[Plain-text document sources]
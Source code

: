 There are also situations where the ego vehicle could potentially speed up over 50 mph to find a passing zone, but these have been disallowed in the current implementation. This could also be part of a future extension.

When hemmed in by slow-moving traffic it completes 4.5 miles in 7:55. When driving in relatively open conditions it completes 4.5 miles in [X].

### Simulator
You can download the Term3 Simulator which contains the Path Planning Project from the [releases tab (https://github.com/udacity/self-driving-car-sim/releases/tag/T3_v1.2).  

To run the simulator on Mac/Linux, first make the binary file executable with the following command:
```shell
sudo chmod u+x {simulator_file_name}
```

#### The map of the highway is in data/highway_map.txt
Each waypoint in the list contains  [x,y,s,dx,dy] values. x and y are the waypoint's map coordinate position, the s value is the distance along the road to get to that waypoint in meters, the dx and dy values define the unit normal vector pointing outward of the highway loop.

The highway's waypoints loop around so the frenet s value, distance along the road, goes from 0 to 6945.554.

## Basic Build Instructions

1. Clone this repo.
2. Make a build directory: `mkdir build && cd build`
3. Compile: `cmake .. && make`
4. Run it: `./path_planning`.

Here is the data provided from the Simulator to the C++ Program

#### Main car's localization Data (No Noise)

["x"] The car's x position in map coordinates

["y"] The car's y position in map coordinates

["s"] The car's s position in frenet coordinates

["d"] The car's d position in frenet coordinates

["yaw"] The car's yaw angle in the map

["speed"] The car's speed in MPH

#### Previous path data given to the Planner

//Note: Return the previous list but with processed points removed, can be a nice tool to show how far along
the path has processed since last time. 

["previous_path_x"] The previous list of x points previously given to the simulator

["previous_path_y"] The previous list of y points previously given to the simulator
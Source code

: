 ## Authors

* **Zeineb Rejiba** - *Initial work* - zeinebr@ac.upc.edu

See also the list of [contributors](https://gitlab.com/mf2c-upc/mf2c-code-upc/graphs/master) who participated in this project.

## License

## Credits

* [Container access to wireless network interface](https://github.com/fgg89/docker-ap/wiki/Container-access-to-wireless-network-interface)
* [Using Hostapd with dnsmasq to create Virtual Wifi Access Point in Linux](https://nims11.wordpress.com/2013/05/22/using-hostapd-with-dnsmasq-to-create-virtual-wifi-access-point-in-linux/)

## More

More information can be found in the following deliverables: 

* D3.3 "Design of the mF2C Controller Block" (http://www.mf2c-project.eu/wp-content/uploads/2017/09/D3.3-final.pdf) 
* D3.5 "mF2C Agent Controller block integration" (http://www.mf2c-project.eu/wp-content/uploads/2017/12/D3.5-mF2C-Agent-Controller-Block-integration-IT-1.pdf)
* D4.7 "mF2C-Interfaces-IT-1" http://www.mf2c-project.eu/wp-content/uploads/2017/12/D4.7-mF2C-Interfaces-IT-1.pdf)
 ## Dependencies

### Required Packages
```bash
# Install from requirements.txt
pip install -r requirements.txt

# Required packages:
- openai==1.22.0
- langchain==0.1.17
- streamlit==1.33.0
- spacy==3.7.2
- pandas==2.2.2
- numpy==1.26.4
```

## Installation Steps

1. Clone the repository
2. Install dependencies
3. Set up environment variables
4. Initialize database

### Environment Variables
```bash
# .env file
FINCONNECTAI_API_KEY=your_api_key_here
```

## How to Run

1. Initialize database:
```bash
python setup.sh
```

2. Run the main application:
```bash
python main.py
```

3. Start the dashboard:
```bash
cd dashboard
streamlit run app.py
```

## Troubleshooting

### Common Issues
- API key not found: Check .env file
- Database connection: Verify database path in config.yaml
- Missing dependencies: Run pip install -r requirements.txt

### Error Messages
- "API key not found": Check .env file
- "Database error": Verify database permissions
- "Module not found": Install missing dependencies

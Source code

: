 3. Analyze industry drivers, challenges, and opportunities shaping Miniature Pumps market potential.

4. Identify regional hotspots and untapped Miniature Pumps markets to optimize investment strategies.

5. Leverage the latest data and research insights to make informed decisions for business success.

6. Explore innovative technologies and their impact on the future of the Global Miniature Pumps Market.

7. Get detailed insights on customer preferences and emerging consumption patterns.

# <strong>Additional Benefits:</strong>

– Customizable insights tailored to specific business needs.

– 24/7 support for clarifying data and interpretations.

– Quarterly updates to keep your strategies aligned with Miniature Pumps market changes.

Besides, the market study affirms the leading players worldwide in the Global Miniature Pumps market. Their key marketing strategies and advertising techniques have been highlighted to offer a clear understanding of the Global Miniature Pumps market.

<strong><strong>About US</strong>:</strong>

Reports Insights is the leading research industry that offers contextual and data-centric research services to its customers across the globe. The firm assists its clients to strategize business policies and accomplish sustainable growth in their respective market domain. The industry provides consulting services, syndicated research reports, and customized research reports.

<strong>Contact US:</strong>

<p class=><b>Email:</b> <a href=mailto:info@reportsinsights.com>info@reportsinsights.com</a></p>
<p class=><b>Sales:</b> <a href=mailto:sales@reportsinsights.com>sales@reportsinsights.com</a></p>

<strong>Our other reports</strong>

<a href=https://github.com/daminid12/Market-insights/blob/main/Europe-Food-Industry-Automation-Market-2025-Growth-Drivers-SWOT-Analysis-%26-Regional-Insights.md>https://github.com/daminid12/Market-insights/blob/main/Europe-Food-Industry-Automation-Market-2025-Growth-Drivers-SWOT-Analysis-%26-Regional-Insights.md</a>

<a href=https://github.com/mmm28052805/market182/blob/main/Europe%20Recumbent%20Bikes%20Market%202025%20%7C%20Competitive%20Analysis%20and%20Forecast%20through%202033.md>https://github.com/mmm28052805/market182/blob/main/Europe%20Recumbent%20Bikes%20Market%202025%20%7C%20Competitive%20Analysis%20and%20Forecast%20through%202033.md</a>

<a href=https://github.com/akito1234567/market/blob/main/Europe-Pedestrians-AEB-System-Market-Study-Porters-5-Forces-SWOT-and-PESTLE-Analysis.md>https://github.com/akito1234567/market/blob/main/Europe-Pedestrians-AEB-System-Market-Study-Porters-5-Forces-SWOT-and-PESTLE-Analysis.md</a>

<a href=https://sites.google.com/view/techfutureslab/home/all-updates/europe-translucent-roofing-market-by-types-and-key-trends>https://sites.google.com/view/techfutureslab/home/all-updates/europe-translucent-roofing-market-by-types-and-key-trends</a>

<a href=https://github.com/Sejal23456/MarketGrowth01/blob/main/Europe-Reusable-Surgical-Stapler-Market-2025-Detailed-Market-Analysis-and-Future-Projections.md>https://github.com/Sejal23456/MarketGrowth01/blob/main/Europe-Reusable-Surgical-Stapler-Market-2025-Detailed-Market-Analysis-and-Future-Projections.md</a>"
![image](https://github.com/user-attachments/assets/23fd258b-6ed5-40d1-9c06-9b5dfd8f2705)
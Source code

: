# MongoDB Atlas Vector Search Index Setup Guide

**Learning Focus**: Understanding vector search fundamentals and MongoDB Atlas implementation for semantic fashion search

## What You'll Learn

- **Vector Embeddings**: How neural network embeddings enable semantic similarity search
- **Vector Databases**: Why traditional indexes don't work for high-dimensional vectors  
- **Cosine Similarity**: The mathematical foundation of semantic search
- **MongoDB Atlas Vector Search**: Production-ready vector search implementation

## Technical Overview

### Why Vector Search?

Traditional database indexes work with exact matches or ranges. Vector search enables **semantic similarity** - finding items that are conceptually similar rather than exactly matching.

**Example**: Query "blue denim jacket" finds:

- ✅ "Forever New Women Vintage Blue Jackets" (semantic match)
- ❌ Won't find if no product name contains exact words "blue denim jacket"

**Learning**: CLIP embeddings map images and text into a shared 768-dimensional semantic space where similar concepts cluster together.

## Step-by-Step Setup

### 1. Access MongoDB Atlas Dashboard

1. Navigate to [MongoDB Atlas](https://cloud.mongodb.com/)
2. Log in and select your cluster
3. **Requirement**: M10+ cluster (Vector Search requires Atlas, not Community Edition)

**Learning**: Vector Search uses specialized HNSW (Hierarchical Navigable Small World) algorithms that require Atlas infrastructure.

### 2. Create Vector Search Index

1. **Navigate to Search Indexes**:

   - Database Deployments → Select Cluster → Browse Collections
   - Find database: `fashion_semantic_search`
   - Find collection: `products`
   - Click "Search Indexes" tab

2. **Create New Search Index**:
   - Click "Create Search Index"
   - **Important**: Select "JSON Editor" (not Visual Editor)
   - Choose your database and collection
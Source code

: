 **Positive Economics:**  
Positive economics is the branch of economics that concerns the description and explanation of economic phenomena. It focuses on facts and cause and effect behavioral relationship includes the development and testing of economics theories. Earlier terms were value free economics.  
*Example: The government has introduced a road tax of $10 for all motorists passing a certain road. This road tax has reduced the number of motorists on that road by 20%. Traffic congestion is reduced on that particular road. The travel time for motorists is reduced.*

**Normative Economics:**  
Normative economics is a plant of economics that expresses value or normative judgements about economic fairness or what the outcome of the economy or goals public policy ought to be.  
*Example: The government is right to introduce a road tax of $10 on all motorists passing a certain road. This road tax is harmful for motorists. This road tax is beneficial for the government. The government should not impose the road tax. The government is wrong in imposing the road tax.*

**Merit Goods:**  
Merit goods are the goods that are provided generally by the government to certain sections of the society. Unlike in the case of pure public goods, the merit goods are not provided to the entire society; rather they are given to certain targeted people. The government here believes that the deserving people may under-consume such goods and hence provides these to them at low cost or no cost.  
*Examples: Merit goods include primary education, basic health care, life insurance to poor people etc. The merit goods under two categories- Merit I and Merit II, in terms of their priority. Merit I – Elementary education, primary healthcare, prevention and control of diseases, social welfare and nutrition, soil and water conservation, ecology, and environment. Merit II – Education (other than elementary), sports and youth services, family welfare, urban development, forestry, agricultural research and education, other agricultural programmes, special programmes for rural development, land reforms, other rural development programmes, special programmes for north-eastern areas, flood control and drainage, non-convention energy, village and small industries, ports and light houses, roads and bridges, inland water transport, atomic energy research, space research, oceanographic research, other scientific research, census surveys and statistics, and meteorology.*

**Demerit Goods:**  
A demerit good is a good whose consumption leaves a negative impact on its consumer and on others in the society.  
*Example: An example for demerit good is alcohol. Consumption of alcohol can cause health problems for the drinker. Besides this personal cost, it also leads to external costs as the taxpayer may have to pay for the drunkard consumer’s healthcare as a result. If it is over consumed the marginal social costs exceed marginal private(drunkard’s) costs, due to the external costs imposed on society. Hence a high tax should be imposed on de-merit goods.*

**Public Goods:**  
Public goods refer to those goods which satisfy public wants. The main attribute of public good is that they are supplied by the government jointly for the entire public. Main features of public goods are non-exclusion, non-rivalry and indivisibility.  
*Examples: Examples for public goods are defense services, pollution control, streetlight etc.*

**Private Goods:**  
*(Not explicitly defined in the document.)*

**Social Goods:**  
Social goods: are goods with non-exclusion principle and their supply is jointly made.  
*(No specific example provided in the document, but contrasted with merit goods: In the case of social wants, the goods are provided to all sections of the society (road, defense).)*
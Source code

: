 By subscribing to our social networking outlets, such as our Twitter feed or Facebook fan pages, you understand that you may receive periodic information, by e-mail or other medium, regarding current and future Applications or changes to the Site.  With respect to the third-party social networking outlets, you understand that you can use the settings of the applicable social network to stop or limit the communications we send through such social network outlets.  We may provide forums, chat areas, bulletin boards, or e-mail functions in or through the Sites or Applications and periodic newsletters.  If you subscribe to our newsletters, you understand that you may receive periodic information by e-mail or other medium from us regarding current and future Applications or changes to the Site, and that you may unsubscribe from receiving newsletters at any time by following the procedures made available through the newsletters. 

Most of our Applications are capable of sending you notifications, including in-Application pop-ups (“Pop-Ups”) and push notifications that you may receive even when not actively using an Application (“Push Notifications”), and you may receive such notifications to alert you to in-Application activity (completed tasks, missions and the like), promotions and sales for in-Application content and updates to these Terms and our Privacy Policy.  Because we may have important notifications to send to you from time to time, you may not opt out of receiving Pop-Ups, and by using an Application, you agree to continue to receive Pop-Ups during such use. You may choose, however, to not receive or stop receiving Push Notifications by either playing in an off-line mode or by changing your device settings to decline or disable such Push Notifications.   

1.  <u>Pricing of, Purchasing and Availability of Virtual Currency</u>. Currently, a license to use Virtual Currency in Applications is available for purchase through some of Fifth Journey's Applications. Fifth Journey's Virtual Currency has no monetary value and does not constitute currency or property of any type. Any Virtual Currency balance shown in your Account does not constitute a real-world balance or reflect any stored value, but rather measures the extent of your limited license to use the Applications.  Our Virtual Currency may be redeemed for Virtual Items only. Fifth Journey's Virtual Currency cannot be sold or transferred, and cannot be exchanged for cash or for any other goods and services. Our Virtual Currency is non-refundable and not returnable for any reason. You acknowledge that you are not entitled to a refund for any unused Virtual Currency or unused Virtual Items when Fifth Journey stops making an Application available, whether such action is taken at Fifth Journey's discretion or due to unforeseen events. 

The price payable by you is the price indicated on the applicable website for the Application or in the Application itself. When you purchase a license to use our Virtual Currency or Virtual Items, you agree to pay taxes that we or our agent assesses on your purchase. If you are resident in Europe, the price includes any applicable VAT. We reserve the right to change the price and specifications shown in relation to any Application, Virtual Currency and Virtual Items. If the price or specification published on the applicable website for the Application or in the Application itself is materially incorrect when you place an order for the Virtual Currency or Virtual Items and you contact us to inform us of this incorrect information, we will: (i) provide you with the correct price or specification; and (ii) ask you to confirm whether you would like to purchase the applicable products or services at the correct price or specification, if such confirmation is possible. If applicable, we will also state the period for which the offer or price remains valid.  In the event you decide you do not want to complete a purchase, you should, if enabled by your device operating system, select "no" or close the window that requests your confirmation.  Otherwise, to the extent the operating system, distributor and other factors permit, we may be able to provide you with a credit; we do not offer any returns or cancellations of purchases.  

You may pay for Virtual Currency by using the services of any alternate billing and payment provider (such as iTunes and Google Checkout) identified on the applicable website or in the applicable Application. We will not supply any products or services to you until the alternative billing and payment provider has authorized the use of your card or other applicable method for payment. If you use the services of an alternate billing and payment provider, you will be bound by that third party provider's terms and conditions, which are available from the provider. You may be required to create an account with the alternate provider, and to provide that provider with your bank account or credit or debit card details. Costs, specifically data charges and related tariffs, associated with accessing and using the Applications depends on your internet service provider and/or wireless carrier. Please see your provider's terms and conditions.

- _The problem_:
Looking at the data above, return every line from the one with "2. Run the main" down to the one with "Pumps market potential.", exactly and inclusively.

- _Task solution_:
2. Run the main application:
```bash
python main.py
```

3. Start the dashboard:
```bash
cd dashboard
streamlit run app.py
```

## Troubleshooting

### Common Issues
- API key not found: Check .env file
- Database connection: Verify database path in config.yaml
- Missing dependencies: Run pip install -r requirements.txt

### Error Messages
- "API key not found": Check .env file
- "Database error": Verify database permissions
- "Module not found": Install missing dependencies

Source code

: 3. Analyze industry drivers, challenges, and opportunities shaping Miniature Pumps market potential.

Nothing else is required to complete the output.